Throughout its 42 years of existence as a showcase for contemporary and experimental art, the Berkeley Art Museum and Pacific Film Archive’s MATRIX series has regularly shapeshifted beyond white-wall gallery exhibitions. In 1994, MATRIX 161 included six Berkeley billboards of Felix Gonzales-Torres’ work. In 2015, the collaborative Will Brown opted for an outdoor installation, a piece of theater written by Kevin Killian and an artist book in UC Berkeley’s Morrison Library. A year later, Otobong Nkanga’s MATRIX 260 was a pair of performances, one inside the Tropical House in the UC Botanical Garden.
And now, for the first time, a MATRIX show takes the form of a website. It’s a format befitting this pandemic’s era of virtual experiences—one in which BAMPFA has no firm reopening date, especially now that rising coronavirus numbers have pushed Alameda County back into the “purple” tier.

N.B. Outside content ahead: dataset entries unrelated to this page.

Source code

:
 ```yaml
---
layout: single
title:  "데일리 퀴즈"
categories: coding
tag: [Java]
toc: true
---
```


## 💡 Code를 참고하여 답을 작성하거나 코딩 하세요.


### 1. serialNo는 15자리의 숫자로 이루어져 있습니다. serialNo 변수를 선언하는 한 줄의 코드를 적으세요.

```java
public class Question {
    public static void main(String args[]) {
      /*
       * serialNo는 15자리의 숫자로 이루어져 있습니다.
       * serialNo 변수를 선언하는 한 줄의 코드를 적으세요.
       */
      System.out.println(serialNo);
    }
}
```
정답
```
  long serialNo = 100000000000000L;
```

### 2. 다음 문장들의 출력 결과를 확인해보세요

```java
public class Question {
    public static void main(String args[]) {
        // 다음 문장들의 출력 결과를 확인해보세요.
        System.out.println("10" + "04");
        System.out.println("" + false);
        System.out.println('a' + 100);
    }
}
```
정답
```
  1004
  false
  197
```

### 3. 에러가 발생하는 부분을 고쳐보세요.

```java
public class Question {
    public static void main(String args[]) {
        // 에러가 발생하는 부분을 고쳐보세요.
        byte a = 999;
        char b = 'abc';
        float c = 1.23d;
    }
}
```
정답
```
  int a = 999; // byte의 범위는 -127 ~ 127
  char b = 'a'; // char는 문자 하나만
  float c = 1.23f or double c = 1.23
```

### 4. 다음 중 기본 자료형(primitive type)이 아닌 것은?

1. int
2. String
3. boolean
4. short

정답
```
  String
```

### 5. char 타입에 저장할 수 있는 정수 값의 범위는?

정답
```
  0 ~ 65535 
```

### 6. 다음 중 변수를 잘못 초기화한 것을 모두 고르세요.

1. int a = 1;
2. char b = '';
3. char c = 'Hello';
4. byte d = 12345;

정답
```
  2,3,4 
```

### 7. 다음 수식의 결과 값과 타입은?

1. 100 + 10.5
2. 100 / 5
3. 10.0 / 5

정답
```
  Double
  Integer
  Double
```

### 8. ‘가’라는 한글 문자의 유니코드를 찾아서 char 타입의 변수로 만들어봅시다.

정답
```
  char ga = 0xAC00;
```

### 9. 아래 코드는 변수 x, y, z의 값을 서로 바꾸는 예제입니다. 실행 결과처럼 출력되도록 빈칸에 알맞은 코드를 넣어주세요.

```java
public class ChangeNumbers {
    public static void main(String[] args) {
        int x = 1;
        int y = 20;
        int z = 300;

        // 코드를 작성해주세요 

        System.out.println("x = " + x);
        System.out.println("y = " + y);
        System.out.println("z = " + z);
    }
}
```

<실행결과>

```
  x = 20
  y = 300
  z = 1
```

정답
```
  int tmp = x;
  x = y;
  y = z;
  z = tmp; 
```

Also different: The “artist” for MATRIX 277 is actually an institution—the imperiled San Francisco Art Institute, which turns 150 next year. MATRIX 277 began as a book project under the direction of SFAI librarians and archivists Becky Alexander and Jeff Gunderson and artist Nina Zurier. But with publication up in the air—along with much of SFAI’s future plans—BAMPFA curator Apsara DiQuinzio reached out to the team to transition the project into an online exhibition.
Formally titled Orbits of Known and Unknown Objects: SFAI Histories / MATRIX 277, the show borrows its name from a 1949 exhibition organized at SFAI by faculty member Clay Spohn during a costume party called The Unknown. Spohn’s room of junk—one of the party’s “distractions”—is credited with kicking off California’s Dada/Funk/assemblage sculpture movement, genres that took the Bay Area by storm in the 1950s.